Go through the records and extract every line with the word "flow".
..............................
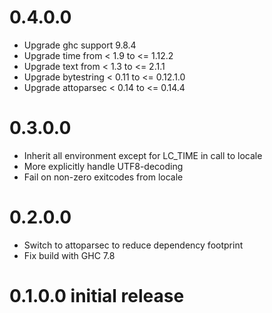 # 0.4.0.0

* Upgrade ghc support 9.8.4
* Upgrade time from < 1.9 to <= 1.12.2
* Upgrade text from < 1.3 to <= 2.1.1
* Upgrade bytestring < 0.11 to <= 0.12.1.0
* Upgrade attoparsec < 0.14 to <= 0.14.4

# 0.3.0.0

* Inherit all environment except for LC_TIME in call to locale
* More explicitly handle UTF8-decoding
* Fail on non-zero exitcodes from locale

# 0.2.0.0

* Switch to attoparsec to reduce dependency footprint
* Fix build with GHC 7.8

# 0.1.0.0 initial release

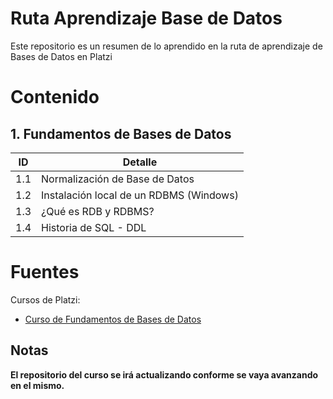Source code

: # Ruta Aprendizaje Base de Datos

Este repositorio es un resumen de lo aprendido en la ruta de aprendizaje de Bases de Datos en Platzi


# Contenido
## 1. Fundamentos de Bases de Datos
<table>
<thead>
<tr class="header">
<th>ID</th>
<th>Detalle</th>
</tr>
</thead>
<tbody>
<tr class="odd">
<td>1.1</td>
<td>Normalización de Base de Datos</td>
</tr>
<tr class="even">
<td>1.2</td>
<td>Instalación local de un RDBMS (Windows)</td>
</tr>
<tr class="even">
<td>1.3</td>
<td>¿Qué es RDB y RDBMS?</td>
</tr>
 <tr class="even">
<td>1.4</td>
<td>Historia de SQL - DDL </td>
</tr>
</tbody>
</table>

 # Fuentes
 Cursos de Platzi:
* [Curso de Fundamentos de Bases de Datos](https://platzi.com/cursos/bd/)

 ## Notas
 **El repositorio del curso se irá actualizando conforme se vaya avanzando en el mismo.**
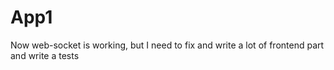 # App1
Now web-socket is working, but I need to fix and write a lot of frontend part and write a tests
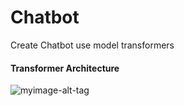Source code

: # Chatbot

Create Chatbot use model transformers

<h4>Transformer Architecture</h4>

![myimage-alt-tag](https://miro.medium.com/max/1838/1*BHzGVskWGS_3jEcYYi6miQ.png)
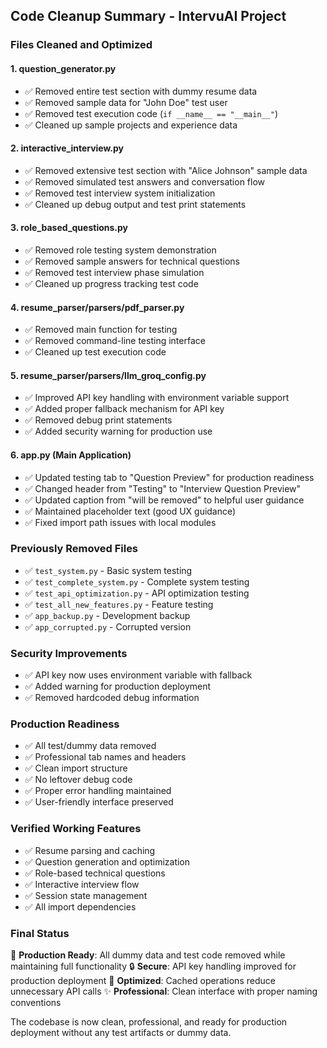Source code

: ## Code Cleanup Summary - IntervuAI Project

### Files Cleaned and Optimized

#### 1. **question_generator.py**
- ✅ Removed entire test section with dummy resume data
- ✅ Removed sample data for "John Doe" test user
- ✅ Removed test execution code (`if __name__ == "__main__"`)
- ✅ Cleaned up sample projects and experience data

#### 2. **interactive_interview.py**
- ✅ Removed extensive test section with "Alice Johnson" sample data
- ✅ Removed simulated test answers and conversation flow
- ✅ Removed test interview system initialization
- ✅ Cleaned up debug output and test print statements

#### 3. **role_based_questions.py**
- ✅ Removed role testing system demonstration
- ✅ Removed sample answers for technical questions
- ✅ Removed test interview phase simulation
- ✅ Cleaned up progress tracking test code

#### 4. **resume_parser/parsers/pdf_parser.py**
- ✅ Removed main function for testing
- ✅ Removed command-line testing interface
- ✅ Cleaned up test execution code

#### 5. **resume_parser/parsers/llm_groq_config.py**
- ✅ Improved API key handling with environment variable support
- ✅ Added proper fallback mechanism for API key
- ✅ Removed debug print statements
- ✅ Added security warning for production use

#### 6. **app.py (Main Application)**
- ✅ Updated testing tab to "Question Preview" for production readiness
- ✅ Changed header from "Testing" to "Interview Question Preview"
- ✅ Updated caption from "will be removed" to helpful user guidance
- ✅ Maintained placeholder text (good UX guidance)
- ✅ Fixed import path issues with local modules

### Previously Removed Files
- ✅ `test_system.py` - Basic system testing
- ✅ `test_complete_system.py` - Complete system testing
- ✅ `test_api_optimization.py` - API optimization testing
- ✅ `test_all_new_features.py` - Feature testing
- ✅ `app_backup.py` - Development backup
- ✅ `app_corrupted.py` - Corrupted version

### Security Improvements
- ✅ API key now uses environment variable with fallback
- ✅ Added warning for production deployment
- ✅ Removed hardcoded debug information

### Production Readiness
- ✅ All test/dummy data removed
- ✅ Professional tab names and headers
- ✅ Clean import structure
- ✅ No leftover debug code
- ✅ Proper error handling maintained
- ✅ User-friendly interface preserved

### Verified Working Features
- ✅ Resume parsing and caching
- ✅ Question generation and optimization
- ✅ Role-based technical questions
- ✅ Interactive interview flow
- ✅ Session state management
- ✅ All import dependencies

### Final Status
🎯 **Production Ready**: All dummy data and test code removed while maintaining full functionality
🔒 **Secure**: API key handling improved for production deployment
🚀 **Optimized**: Cached operations reduce unnecessary API calls
✨ **Professional**: Clean interface with proper naming conventions

The codebase is now clean, professional, and ready for production deployment without any test artifacts or dummy data.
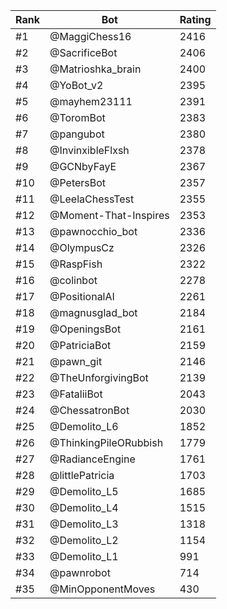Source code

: Rank|Bot|Rating
---|---|---
#1|@MaggiChess16|2416
#2|@SacrificeBot|2406
#3|@Matrioshka_brain|2400
#4|@YoBot_v2|2395
#5|@mayhem23111|2391
#6|@ToromBot|2383
#7|@pangubot|2380
#8|@InvinxibleFlxsh|2378
#9|@GCNbyFayE|2367
#10|@PetersBot|2357
#11|@LeelaChessTest|2355
#12|@Moment-That-Inspires|2353
#13|@pawnocchio_bot|2336
#14|@OlympusCz|2326
#15|@RaspFish|2322
#16|@colinbot|2278
#17|@PositionalAI|2261
#18|@magnusglad_bot|2184
#19|@OpeningsBot|2161
#20|@PatriciaBot|2159
#21|@pawn_git|2146
#22|@TheUnforgivingBot|2139
#23|@FataliiBot|2043
#24|@ChessatronBot|2030
#25|@Demolito_L6|1852
#26|@ThinkingPileORubbish|1779
#27|@RadianceEngine|1761
#28|@littlePatricia|1703
#29|@Demolito_L5|1685
#30|@Demolito_L4|1515
#31|@Demolito_L3|1318
#32|@Demolito_L2|1154
#33|@Demolito_L1|991
#34|@pawnrobot|714
#35|@MinOpponentMoves|430

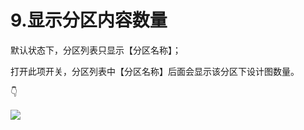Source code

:# 9.显示分区内容数量

默认状态下，分区列表只显示【分区名称】； 

打开此项开关，分区列表中【分区名称】后面会显示该分区下设计图数量。 

👇

![](https://images-cdn.shimo.im/MVBb8RaoEDoSsyHD/5.png!thumbnail)

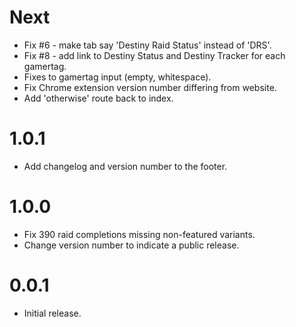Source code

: # Next

* Fix #6 - make tab say 'Destiny Raid Status' instead of 'DRS'.
* Fix #8 - add link to Destiny Status and Destiny Tracker for each gamertag.
* Fixes to gamertag input (empty, whitespace).
* Fix Chrome extension version number differing from website.
* Add 'otherwise' route back to index.

# 1.0.1

* Add changelog and version number to the footer.

# 1.0.0

* Fix 390 raid completions missing non-featured variants.
* Change version number to indicate a public release.

# 0.0.1

* Initial release.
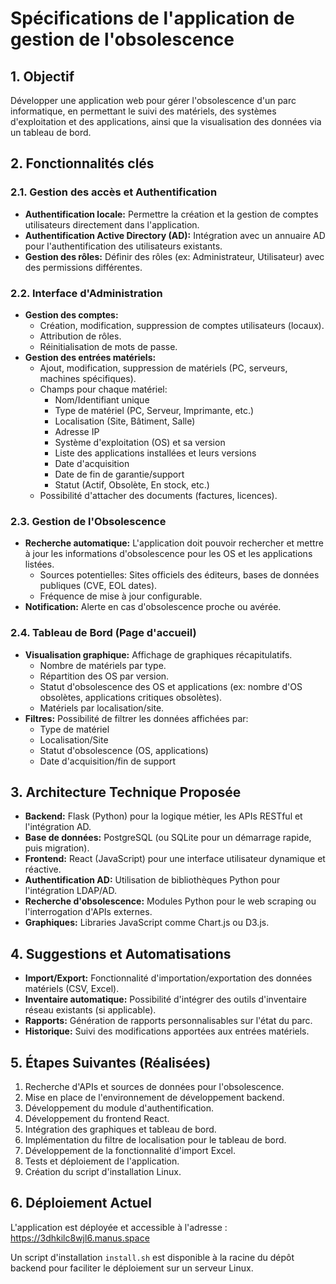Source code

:# Spécifications de l'application de gestion de l'obsolescence

## 1. Objectif
Développer une application web pour gérer l'obsolescence d'un parc informatique, en permettant le suivi des matériels, des systèmes d'exploitation et des applications, ainsi que la visualisation des données via un tableau de bord.

## 2. Fonctionnalités clés

### 2.1. Gestion des accès et Authentification
*   **Authentification locale:** Permettre la création et la gestion de comptes utilisateurs directement dans l'application.
*   **Authentification Active Directory (AD):** Intégration avec un annuaire AD pour l'authentification des utilisateurs existants.
*   **Gestion des rôles:** Définir des rôles (ex: Administrateur, Utilisateur) avec des permissions différentes.

### 2.2. Interface d'Administration
*   **Gestion des comptes:**
    *   Création, modification, suppression de comptes utilisateurs (locaux).
    *   Attribution de rôles.
    *   Réinitialisation de mots de passe.
*   **Gestion des entrées matériels:**
    *   Ajout, modification, suppression de matériels (PC, serveurs, machines spécifiques).
    *   Champs pour chaque matériel:
        *   Nom/Identifiant unique
        *   Type de matériel (PC, Serveur, Imprimante, etc.)
        *   Localisation (Site, Bâtiment, Salle)
        *   Adresse IP
        *   Système d'exploitation (OS) et sa version
        *   Liste des applications installées et leurs versions
        *   Date d'acquisition
        *   Date de fin de garantie/support
        *   Statut (Actif, Obsolète, En stock, etc.)
    *   Possibilité d'attacher des documents (factures, licences).

### 2.3. Gestion de l'Obsolescence
*   **Recherche automatique:** L'application doit pouvoir rechercher et mettre à jour les informations d'obsolescence pour les OS et les applications listées.
    *   Sources potentielles: Sites officiels des éditeurs, bases de données publiques (CVE, EOL dates).
    *   Fréquence de mise à jour configurable.
*   **Notification:** Alerte en cas d'obsolescence proche ou avérée.

### 2.4. Tableau de Bord (Page d'accueil)
*   **Visualisation graphique:** Affichage de graphiques récapitulatifs.
    *   Nombre de matériels par type.
    *   Répartition des OS par version.
    *   Statut d'obsolescence des OS et applications (ex: nombre d'OS obsolètes, applications critiques obsolètes).
    *   Matériels par localisation/site.
*   **Filtres:** Possibilité de filtrer les données affichées par:
    *   Type de matériel
    *   Localisation/Site
    *   Statut d'obsolescence (OS, applications)
    *   Date d'acquisition/fin de support

## 3. Architecture Technique Proposée
*   **Backend:** Flask (Python) pour la logique métier, les APIs RESTful et l'intégration AD.
*   **Base de données:** PostgreSQL (ou SQLite pour un démarrage rapide, puis migration).
*   **Frontend:** React (JavaScript) pour une interface utilisateur dynamique et réactive.
*   **Authentification AD:** Utilisation de bibliothèques Python pour l'intégration LDAP/AD.
*   **Recherche d'obsolescence:** Modules Python pour le web scraping ou l'interrogation d'APIs externes.
*   **Graphiques:** Libraries JavaScript comme Chart.js ou D3.js.

## 4. Suggestions et Automatisations
*   **Import/Export:** Fonctionnalité d'importation/exportation des données matériels (CSV, Excel).
*   **Inventaire automatique:** Possibilité d'intégrer des outils d'inventaire réseau existants (si applicable).
*   **Rapports:** Génération de rapports personnalisables sur l'état du parc.
*   **Historique:** Suivi des modifications apportées aux entrées matériels.

## 5. Étapes Suivantes (Réalisées)
1.  Recherche d'APIs et sources de données pour l'obsolescence.
2.  Mise en place de l'environnement de développement backend.
3.  Développement du module d'authentification.
4.  Développement du frontend React.
5.  Intégration des graphiques et tableau de bord.
6.  Implémentation du filtre de localisation pour le tableau de bord.
7.  Développement de la fonctionnalité d'import Excel.
8.  Tests et déploiement de l'application.
9.  Création du script d'installation Linux.

## 6. Déploiement Actuel

L'application est déployée et accessible à l'adresse : https://3dhkilc8wjl6.manus.space

Un script d'installation `install.sh` est disponible à la racine du dépôt backend pour faciliter le déploiement sur un serveur Linux.

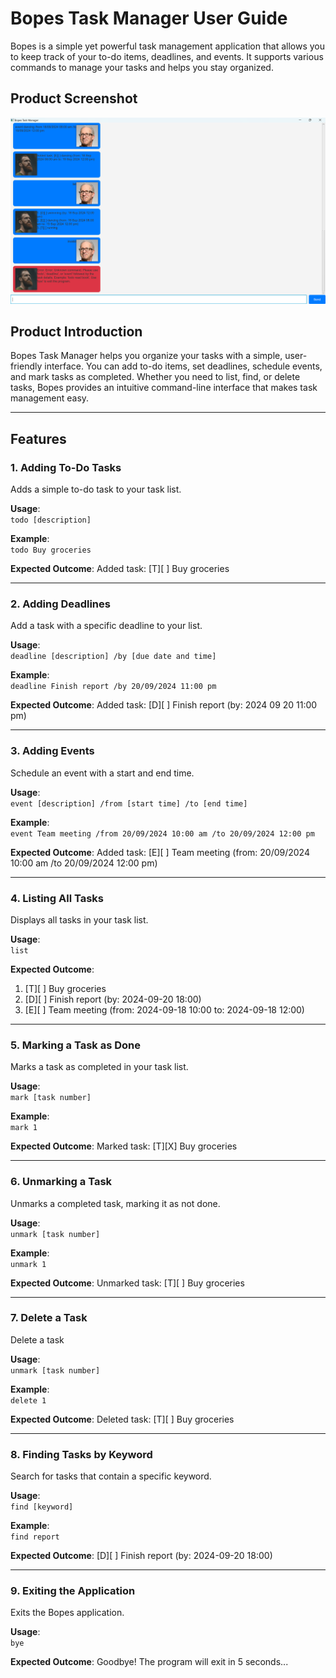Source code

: # Bopes Task Manager User Guide

Bopes is a simple yet powerful task management application that allows you to keep track of your to-do items, deadlines, and events. It supports various commands to manage your tasks and helps you stay organized.

## Product Screenshot

![Bopes UI](./Ui.png)

## Product Introduction

Bopes Task Manager helps you organize your tasks with a simple, user-friendly interface. You can add to-do items, set deadlines, schedule events, and mark tasks as completed. Whether you need to list, find, or delete tasks, Bopes provides an intuitive command-line interface that makes task management easy.

---

## Features

### 1. Adding To-Do Tasks

Adds a simple to-do task to your task list.

**Usage**:  
`todo [description]`

**Example**:  
`todo Buy groceries`

**Expected Outcome**:
Added task: [T][ ] Buy groceries

---

### 2. Adding Deadlines

Add a task with a specific deadline to your list.

**Usage**:  
`deadline [description] /by [due date and time]`

**Example**:  
`deadline Finish report /by 20/09/2024 11:00 pm`

**Expected Outcome**:
Added task: [D][ ] Finish report (by: 2024 09 20 11:00 pm)

---

### 3. Adding Events

Schedule an event with a start and end time.

**Usage**:  
`event [description] /from [start time] /to [end time]`

**Example**:  
`event Team meeting /from 20/09/2024 10:00 am /to 20/09/2024 12:00 pm`

**Expected Outcome**:
Added task: [E][ ] Team meeting (from: 20/09/2024 10:00 am /to 20/09/2024 12:00 pm)

---

### 4. Listing All Tasks

Displays all tasks in your task list.

**Usage**:  
`list`

**Expected Outcome**:

1. [T][ ] Buy groceries
2. [D][ ] Finish report (by: 2024-09-20 18:00)
3. [E][ ] Team meeting (from: 2024-09-18 10:00 to: 2024-09-18 12:00)

---

### 5. Marking a Task as Done

Marks a task as completed in your task list.

**Usage**:  
`mark [task number]`

**Example**:  
`mark 1`

**Expected Outcome**:
Marked task: [T][X] Buy groceries

---

### 6. Unmarking a Task

Unmarks a completed task, marking it as not done.

**Usage**:  
`unmark [task number]`

**Example**:  
`unmark 1`

**Expected Outcome**:
Unmarked task: [T][ ] Buy groceries

---

### 7. Delete a Task

Delete a task

**Usage**:  
`unmark [task number]`

**Example**:  
`delete 1`

**Expected Outcome**:
Deleted task: [T][ ] Buy groceries

---

### 8. Finding Tasks by Keyword

Search for tasks that contain a specific keyword.

**Usage**:  
`find [keyword]`

**Example**:  
`find report`

**Expected Outcome**:
[D][ ] Finish report (by: 2024-09-20 18:00)

---

### 9. Exiting the Application

Exits the Bopes application.

**Usage**:  
`bye`

**Expected Outcome**:
Goodbye! The program will exit in 5 seconds...

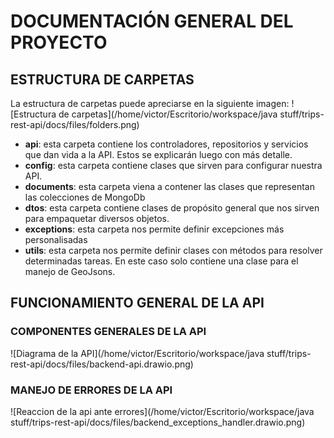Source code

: # DOCUMENTACIÓN GENERAL DEL PROYECTO

## ESTRUCTURA DE CARPETAS
La estructura de carpetas puede apreciarse en la siguiente imagen:
![Estructura de carpetas](/home/victor/Escritorio/workspace/java stuff/trips-rest-api/docs/files/folders.png)
- **api**: esta carpeta contiene los controladores, repositorios y servicios que dan vida a la API. Estos se explicarán luego con más detalle.
- **config**: esta carpeta contiene clases que sirven para configurar nuestra API.
- **documents**: esta carpeta viena a contener las clases que representan las colecciones de MongoDb
- **dtos**: esta carpeta contiene clases de propósito general que nos sirven para empaquetar diversos objetos.
- **exceptions**: esta carpeta nos permite definir excepciones más personalisadas
- **utils**: esta carpeta nos permite definir clases con métodos para resolver determinadas tareas. En este caso solo contiene una clase para el manejo de GeoJsons.

## FUNCIONAMIENTO GENERAL DE LA API
### COMPONENTES GENERALES DE LA API
![Diagrama de la API](/home/victor/Escritorio/workspace/java stuff/trips-rest-api/docs/files/backend-api.drawio.png)
### MANEJO DE ERRORES DE LA API
![Reaccion de la api ante errores](/home/victor/Escritorio/workspace/java stuff/trips-rest-api/docs/files/backend_exceptions_handler.drawio.png)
..............................
> **Solution to the problem**
- ✅ Removed simulated test answers and conversation flow
- ✅ Interactive interview flow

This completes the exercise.